Note the sand on Bonwicks Beach, its composition, size, and shape of the grains. Compare and contrast the sand on the beach with the sand in the sandstone rock platform. Where did the different sands come from? How far have they been transported and for how long? Check the beach sand for ripple marks and animal footprints. What would it take to preserve these marks as a rock? Check also for patterns of erosion produced in the sand by seepage and small streams. Imagine these patterns were hundreds of times larger—the size of mountain ranges and valleys—and think about how these processes could explain how landforms could be produced. Notice how the sand on the beach sits on top of the sandstone and basalt outcrops indicating that the beach deposit is younger than both. This is how geologists work out the relative ages of different rocks.

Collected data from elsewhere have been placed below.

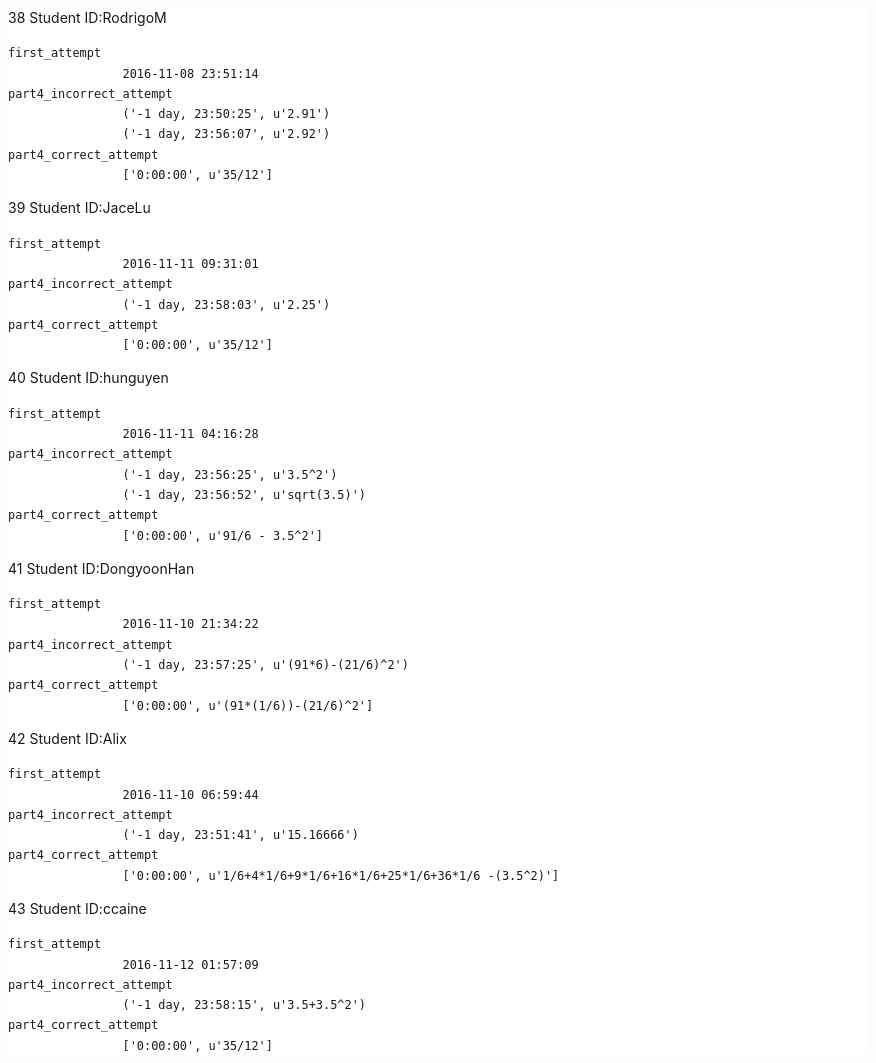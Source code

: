 38 Student ID:RodrigoM

	first_attempt
					2016-11-08 23:51:14
	part4_incorrect_attempt
					('-1 day, 23:50:25', u'2.91')
					('-1 day, 23:56:07', u'2.92')
	part4_correct_attempt
					['0:00:00', u'35/12']

39 Student ID:JaceLu

	first_attempt
					2016-11-11 09:31:01
	part4_incorrect_attempt
					('-1 day, 23:58:03', u'2.25')
	part4_correct_attempt
					['0:00:00', u'35/12']

40 Student ID:hunguyen

	first_attempt
					2016-11-11 04:16:28
	part4_incorrect_attempt
					('-1 day, 23:56:25', u'3.5^2')
					('-1 day, 23:56:52', u'sqrt(3.5)')
	part4_correct_attempt
					['0:00:00', u'91/6 - 3.5^2']

41 Student ID:DongyoonHan

	first_attempt
					2016-11-10 21:34:22
	part4_incorrect_attempt
					('-1 day, 23:57:25', u'(91*6)-(21/6)^2')
	part4_correct_attempt
					['0:00:00', u'(91*(1/6))-(21/6)^2']

42 Student ID:Alix

	first_attempt
					2016-11-10 06:59:44
	part4_incorrect_attempt
					('-1 day, 23:51:41', u'15.16666')
	part4_correct_attempt
					['0:00:00', u'1/6+4*1/6+9*1/6+16*1/6+25*1/6+36*1/6 -(3.5^2)']

43 Student ID:ccaine

	first_attempt
					2016-11-12 01:57:09
	part4_incorrect_attempt
					('-1 day, 23:58:15', u'3.5+3.5^2')
	part4_correct_attempt
					['0:00:00', u'35/12']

From this site you can have a good view of Cape Woolamai. Notice the shape of the granite pluton, how the land rises abruptly from the ocean and the topof the cape slopes to the north. Notice the huge sand deposit connecting the granite to Phillip Island, forming a tombolo structure. You should be able to see the pink colour of the granite along the distant shore.
At the top of the stairs near the carpark is a small granite monument commemorating George Bass and his voyage in the whaleboat. The monument will allow you to get a good look at the mineral structure of granite. Look for the three main minerals, quartz (grey, translucent), orthoclase (pink) and plagioclase (white). See how the minerals are interlocking—they are not just pushed together like sandstone. Notice that the granite also contains a black ‘accessory’ mineral.
This site gives a good understanding of the relationship between the Strzelecki Group, the overlying basalt, the creek deposits and the modern beach sand. It illustrates the way geologists determine the timing of different geological events. It shows the involvement of water in the deposition and erosion of the various rock units and the magnitude of the lava flows. The sediments, including conspicuous beds of conglomerate containing pebbles of Cape Woolamai granite, point to a period of extensive erosion after the emplacement of the granite.